Musicians' Village, photo by M. Silberman via Flickr

Musicians’ Village will host The Slow Drop, an immersive sound art experience

The Slow Drop, a new work of sound art by the artist duo Angel Nevarez and Valerie Tevere in collaboration with musicians living in New Orleans Musicians’ Village, will debut on Saturday, October 8, from 3 to 5 p.m. The work will feature a spatial music performance that builds upon the talents of resident musicians and can be experienced via six access points along Bartholomew Street and N. Prieur Street. The program includes a participatory ancestral tribute to Musicians’ Village founding resident Council Chief Joseph Jenkins. The tribute will be in the Black Indian tradition of New Orleans and will feature Big Chiefs Kevin Goodman and Kevin Turner.

Walking through the Musicians’ Village, a post-Hurricane Katrina affordable housing initiative and artist community, the public will participate in an immersive auditory experience—a neighborhood score—where music, voices, and sounds accumulate and travel across the neighborhood. Elements of the event will form the basis for a multi-channel video installation to open at the New Orleans Jazz Museum on December 2 as part of the annual Sound Collage Festival and Improvisations fundraiser.

Collaborating musicians include Danny Abel (guitar), Sam Albright (upright bass), Denise Bonis (violin), Tom Chute (percussions), Sula Janet Evans (vocals), Helen Gillet (cello), Edward Lee Jr. (sousaphone), Thomas McDonald (bass guitar), Margie Perez (vocals), Troy Sawyer (trumpet), Gabriel Velasco (production coordination), and Chip Wilson (guitar).

Participants in the ancestral tribute to Council Chief Joe Jenkins include Big Chiefs and artists Kevin Turner and Kevin Goodman, with Princess Ariya (vocals), Little Warrior Deliam (vocals), Warrior Marley (vocals), Ambassador Queen Jamilah Yejide Peters-Muhammad (shekere), Baba Luther Gray (djembe), and Aaron “Ace” Washington (bass drum).

The Slow Drop is curated by Anna Mecugni. The ancestral tribute to Council Chief Joe Jenkins is co-curated by Maroon Queen Reesie (Cherice Harrison-Nelson) along with Goodman and Turner.

The event is free and open to the public.

For more information, visit theslowdrop.org.

Project partners include the New Orleans Jazz Museum, New Orleans Area Habitat for Humanity, Katapult Events, WWOZ, Prospect New Orleans, and the University of New Orleans School of the Arts.

Tthe Musicians’ Village stretches over three blocks with a series of more than 70 colorful shotgun houses. Acclaimed recording artists from New Orleans spearheaded this housing development to bring musicians back to the city in the aftermath of Hurricane Katrina.

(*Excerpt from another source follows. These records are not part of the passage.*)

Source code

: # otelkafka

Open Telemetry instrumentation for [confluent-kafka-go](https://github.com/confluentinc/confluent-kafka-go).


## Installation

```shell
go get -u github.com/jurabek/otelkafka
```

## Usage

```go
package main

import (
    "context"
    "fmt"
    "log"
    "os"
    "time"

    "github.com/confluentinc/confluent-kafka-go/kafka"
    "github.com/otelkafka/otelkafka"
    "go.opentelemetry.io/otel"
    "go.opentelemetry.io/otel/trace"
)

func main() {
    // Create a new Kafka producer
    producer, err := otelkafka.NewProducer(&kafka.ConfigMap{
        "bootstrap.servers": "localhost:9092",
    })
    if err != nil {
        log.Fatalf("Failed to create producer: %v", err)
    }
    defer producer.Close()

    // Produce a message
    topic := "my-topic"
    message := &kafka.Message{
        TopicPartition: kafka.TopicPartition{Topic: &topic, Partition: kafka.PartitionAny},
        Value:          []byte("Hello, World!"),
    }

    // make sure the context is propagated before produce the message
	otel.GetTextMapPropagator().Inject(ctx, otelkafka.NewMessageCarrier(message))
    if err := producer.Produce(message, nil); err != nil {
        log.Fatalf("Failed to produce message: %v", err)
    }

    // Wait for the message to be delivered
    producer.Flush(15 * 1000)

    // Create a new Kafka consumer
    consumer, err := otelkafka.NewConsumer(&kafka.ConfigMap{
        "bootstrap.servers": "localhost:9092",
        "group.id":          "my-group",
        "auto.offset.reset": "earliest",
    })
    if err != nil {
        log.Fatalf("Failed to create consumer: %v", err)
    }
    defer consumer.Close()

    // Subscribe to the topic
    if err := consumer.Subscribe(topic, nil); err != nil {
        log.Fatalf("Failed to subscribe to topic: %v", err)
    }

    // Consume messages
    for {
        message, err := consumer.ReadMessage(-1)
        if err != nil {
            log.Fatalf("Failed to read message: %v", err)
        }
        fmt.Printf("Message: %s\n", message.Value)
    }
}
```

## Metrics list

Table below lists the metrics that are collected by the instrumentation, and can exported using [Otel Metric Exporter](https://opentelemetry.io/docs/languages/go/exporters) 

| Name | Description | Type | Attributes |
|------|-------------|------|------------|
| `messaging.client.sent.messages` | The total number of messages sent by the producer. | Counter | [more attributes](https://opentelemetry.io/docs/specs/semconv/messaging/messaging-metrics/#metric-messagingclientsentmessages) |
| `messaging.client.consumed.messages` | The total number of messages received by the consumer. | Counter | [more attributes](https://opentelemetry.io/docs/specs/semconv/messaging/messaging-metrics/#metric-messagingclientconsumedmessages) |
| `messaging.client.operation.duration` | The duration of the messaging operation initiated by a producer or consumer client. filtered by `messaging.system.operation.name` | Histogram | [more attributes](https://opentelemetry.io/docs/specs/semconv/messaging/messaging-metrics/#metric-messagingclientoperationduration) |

They partnered with the non-profit organization New Orleans Area Habitat for Humanity (NOAHH), an affiliate of Habitat for Humanity International, whose mission is to bring together people to build—and rebuild—homes and communities. Since its establishment in 1983, NOAHH has built over 600 affordable homes in New Orleans using a sustainable model of zero-interest loans and sweat equity in place of traditional down payments. As hurricane-damaged areas have historically paved the way to gentrification, NOAHH has helped contrast this trend.